(Reuters Health) - Babies who are breastfed for at least two months may have a lower risk of sudden infant death syndrome (SIDS) during sleep than babies who aren’t nursed as long, a research review suggests.
Pediatricians recommend that mothers exclusively breastfeed infants until they’re at least six months of age because it can reduce babies’ risk of SIDS as well as ear and respiratory infections, allergies, childhood obesity and diabetes. But research to date hasn’t offered a clear picture of exactly how long women need to nurse their infants to protect against SIDS, said John Thompson, lead author of the current study and a pediatrics researcher at the University of Auckland.
“The peak age of SIDS is two to four months, so breastfeeding may need to continue into this apparently more vulnerable period to incur the protective effect,” Thompson said by email.

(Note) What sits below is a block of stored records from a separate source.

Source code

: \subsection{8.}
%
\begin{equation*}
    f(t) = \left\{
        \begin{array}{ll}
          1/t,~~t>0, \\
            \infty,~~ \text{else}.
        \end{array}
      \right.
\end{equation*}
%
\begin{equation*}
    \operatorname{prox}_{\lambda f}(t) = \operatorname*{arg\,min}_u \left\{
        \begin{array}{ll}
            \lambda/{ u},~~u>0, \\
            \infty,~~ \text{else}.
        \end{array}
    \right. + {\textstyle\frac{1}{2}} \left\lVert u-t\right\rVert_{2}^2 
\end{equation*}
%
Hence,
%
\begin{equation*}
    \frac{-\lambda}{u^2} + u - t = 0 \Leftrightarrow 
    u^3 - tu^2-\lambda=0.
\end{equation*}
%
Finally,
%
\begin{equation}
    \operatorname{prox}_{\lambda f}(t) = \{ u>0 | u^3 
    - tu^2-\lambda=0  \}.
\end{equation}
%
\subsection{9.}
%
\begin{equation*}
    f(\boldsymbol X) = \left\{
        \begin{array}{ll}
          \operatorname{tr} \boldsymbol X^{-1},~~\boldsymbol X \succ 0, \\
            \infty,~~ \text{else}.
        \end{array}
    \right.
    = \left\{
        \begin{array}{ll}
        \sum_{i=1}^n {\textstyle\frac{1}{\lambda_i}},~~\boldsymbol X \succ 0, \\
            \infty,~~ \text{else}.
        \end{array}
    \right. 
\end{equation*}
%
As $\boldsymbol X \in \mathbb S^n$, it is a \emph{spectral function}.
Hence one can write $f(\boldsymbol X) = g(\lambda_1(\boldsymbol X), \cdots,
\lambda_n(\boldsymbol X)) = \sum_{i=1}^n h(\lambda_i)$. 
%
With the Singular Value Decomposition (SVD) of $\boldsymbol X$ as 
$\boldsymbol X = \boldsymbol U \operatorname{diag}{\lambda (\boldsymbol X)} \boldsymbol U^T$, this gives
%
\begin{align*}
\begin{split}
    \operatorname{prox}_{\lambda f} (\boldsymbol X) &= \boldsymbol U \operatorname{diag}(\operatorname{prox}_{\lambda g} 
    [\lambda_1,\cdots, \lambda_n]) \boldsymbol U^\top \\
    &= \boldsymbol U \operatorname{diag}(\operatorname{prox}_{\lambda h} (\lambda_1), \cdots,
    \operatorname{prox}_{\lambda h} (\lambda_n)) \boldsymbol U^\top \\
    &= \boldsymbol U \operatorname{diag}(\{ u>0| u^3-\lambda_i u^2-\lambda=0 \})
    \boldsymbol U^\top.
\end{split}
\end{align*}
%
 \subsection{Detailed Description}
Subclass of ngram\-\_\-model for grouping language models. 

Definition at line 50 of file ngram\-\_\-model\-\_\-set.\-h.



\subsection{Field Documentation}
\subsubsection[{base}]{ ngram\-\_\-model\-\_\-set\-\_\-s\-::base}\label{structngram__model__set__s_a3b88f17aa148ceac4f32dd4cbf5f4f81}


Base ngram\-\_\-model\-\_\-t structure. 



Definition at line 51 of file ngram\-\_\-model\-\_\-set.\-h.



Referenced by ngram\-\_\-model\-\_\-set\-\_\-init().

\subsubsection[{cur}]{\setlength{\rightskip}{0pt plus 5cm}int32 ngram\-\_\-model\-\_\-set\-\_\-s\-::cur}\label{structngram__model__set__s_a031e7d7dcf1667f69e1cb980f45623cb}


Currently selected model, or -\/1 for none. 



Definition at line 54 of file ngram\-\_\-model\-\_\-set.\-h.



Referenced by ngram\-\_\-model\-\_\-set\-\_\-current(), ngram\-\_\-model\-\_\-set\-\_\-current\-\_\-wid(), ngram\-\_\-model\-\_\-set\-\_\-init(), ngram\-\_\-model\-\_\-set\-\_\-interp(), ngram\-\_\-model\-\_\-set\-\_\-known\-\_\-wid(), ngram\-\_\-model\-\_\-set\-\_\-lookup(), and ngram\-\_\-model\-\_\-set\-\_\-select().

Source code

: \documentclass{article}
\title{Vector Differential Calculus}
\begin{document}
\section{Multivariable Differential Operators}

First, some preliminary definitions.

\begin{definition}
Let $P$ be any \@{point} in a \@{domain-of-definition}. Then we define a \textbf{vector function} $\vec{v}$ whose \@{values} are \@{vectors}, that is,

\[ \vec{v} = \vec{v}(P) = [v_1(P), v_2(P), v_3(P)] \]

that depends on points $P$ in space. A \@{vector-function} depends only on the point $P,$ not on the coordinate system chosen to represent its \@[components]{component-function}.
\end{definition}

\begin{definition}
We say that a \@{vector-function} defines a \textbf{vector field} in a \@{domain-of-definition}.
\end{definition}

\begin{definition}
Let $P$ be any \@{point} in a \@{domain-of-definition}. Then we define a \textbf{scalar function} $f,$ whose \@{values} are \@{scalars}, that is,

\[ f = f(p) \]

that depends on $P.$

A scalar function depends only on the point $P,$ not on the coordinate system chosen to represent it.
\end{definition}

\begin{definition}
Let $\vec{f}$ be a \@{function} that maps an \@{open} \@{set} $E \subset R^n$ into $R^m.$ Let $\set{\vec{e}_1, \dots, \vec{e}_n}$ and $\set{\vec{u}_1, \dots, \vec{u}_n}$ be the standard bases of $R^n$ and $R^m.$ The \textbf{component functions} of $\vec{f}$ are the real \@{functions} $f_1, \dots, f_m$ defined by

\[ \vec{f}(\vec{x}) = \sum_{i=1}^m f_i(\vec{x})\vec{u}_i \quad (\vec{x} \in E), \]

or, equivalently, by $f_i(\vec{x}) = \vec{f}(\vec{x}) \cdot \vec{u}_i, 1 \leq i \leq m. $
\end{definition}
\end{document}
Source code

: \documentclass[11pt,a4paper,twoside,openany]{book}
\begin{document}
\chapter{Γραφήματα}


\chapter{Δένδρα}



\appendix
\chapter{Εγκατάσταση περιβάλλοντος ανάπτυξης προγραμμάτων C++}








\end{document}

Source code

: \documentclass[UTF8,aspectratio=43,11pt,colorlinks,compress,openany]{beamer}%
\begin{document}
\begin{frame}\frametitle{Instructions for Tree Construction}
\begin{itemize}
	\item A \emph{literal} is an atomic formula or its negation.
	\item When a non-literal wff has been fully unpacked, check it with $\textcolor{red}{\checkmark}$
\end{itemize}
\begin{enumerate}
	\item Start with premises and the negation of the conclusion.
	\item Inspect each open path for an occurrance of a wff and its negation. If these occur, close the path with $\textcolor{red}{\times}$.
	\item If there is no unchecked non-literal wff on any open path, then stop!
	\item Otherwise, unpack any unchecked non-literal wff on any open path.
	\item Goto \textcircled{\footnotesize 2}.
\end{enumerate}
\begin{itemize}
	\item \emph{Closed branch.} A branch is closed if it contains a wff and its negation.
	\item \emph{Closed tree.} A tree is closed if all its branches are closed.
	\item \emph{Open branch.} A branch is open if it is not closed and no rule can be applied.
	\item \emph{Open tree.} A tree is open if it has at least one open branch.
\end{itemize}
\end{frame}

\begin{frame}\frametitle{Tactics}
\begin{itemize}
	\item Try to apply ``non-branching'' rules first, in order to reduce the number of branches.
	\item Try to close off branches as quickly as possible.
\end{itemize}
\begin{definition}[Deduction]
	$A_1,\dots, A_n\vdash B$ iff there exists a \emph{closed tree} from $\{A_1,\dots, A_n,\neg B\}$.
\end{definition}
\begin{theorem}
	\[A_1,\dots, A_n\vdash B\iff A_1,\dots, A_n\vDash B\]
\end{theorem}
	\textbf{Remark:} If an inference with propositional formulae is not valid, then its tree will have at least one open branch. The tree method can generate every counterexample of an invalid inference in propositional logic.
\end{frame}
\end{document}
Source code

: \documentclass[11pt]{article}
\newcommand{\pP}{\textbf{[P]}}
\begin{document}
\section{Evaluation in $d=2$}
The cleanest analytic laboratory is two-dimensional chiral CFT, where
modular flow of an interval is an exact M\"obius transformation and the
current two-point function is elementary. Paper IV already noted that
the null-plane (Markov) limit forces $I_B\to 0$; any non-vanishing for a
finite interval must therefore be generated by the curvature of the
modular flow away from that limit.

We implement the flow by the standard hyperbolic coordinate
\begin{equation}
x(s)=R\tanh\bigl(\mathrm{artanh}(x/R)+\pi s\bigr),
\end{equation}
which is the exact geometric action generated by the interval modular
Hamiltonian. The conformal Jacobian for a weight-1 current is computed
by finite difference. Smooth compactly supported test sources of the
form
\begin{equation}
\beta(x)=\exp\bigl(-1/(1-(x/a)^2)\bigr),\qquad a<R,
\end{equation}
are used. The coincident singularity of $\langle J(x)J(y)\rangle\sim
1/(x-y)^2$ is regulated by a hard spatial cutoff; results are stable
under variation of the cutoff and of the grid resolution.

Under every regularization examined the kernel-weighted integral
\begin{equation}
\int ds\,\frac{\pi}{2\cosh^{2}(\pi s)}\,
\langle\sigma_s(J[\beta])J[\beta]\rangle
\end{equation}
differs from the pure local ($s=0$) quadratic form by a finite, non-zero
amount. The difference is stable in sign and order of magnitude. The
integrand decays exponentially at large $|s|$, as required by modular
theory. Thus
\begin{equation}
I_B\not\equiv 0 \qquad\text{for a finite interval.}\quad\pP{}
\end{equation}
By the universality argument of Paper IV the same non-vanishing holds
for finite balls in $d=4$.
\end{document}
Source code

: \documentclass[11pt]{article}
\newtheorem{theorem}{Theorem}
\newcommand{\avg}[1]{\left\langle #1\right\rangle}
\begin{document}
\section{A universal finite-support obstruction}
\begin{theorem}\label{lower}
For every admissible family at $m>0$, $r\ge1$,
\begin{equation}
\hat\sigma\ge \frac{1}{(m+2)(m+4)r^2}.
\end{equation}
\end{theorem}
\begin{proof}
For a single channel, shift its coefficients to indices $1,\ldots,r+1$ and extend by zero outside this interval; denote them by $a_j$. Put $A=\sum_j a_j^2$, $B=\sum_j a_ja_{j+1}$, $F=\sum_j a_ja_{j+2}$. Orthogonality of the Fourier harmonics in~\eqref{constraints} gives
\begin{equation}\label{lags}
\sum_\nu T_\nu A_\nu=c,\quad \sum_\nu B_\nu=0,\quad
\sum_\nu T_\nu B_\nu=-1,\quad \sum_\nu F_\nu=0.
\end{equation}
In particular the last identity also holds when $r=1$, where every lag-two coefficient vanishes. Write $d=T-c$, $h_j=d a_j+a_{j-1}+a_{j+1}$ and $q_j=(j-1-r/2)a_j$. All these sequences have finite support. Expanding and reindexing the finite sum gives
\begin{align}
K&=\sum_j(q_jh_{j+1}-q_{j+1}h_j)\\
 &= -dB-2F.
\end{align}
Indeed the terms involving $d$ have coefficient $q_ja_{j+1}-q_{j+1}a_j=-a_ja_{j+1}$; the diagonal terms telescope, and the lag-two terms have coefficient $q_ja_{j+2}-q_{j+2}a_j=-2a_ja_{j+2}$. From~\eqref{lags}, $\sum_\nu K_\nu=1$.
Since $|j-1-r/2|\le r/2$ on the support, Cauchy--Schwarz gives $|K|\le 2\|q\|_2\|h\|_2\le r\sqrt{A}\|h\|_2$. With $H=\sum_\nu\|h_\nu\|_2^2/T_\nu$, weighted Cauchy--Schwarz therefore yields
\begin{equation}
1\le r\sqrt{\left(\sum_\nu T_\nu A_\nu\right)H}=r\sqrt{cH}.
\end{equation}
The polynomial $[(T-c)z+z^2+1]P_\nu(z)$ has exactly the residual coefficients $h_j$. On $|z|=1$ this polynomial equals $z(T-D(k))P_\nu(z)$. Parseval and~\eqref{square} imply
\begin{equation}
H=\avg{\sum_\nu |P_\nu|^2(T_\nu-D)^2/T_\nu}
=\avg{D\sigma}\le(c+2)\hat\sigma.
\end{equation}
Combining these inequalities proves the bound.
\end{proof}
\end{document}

SIDS has become much less common in recent decades as doctors have urged parents to put infants to sleep on their backs without pillows or other soft bedding and toys that could pose a suffocation risk. But it still remains a leading cause of infant mortality.
The study wasn’t a controlled experiment designed to prove whether or how breastfeeding directly prevents SIDS. However, it’s possible that breast milk helps boost babies’ immune systems and lower the risk of infections that can lead to SIDS, doctors say.
For the study, researchers examined data from eight previously published studies with a total of 2,267 SIDS cases and 6,837 babies who didn’t die in their sleep.
Compared to babies who were not breastfed at all, SIDS was 40 percent less likely in infants who were breastfed at least some of the time for two to four months, researchers report in Pediatrics.
Any breastfeeding for four to six months was associated with a 60 percent lower risk of SIDS, and nursing babies at least some of the time for six months or longer was linked to 64 percent lower odds of SIDS.
Exclusive breastfeeding for less than two months didn’t appear to protect against SIDS. But exclusive breastfeeding for two to four months was associated with 39 percent lower odds of SIDS, and four to six months was linked to 54 percent lower odds.
It’s not clear why breastfeeding didn’t appear to have a protective effect when the duration was less than two months, said Dr. Jeffrey Colvin, a pediatrics researcher at Children’s Mercy Kansas City in Missouri who wasn’t involved in the study.
“We knew that breastfeeding was associated with decreased risk of SIDS and that exclusive breast feeding seemed to impart even greater protection,” Colvin said by email. “I now know the absolute minimum duration of breastfeeding I must reach with every newborn.”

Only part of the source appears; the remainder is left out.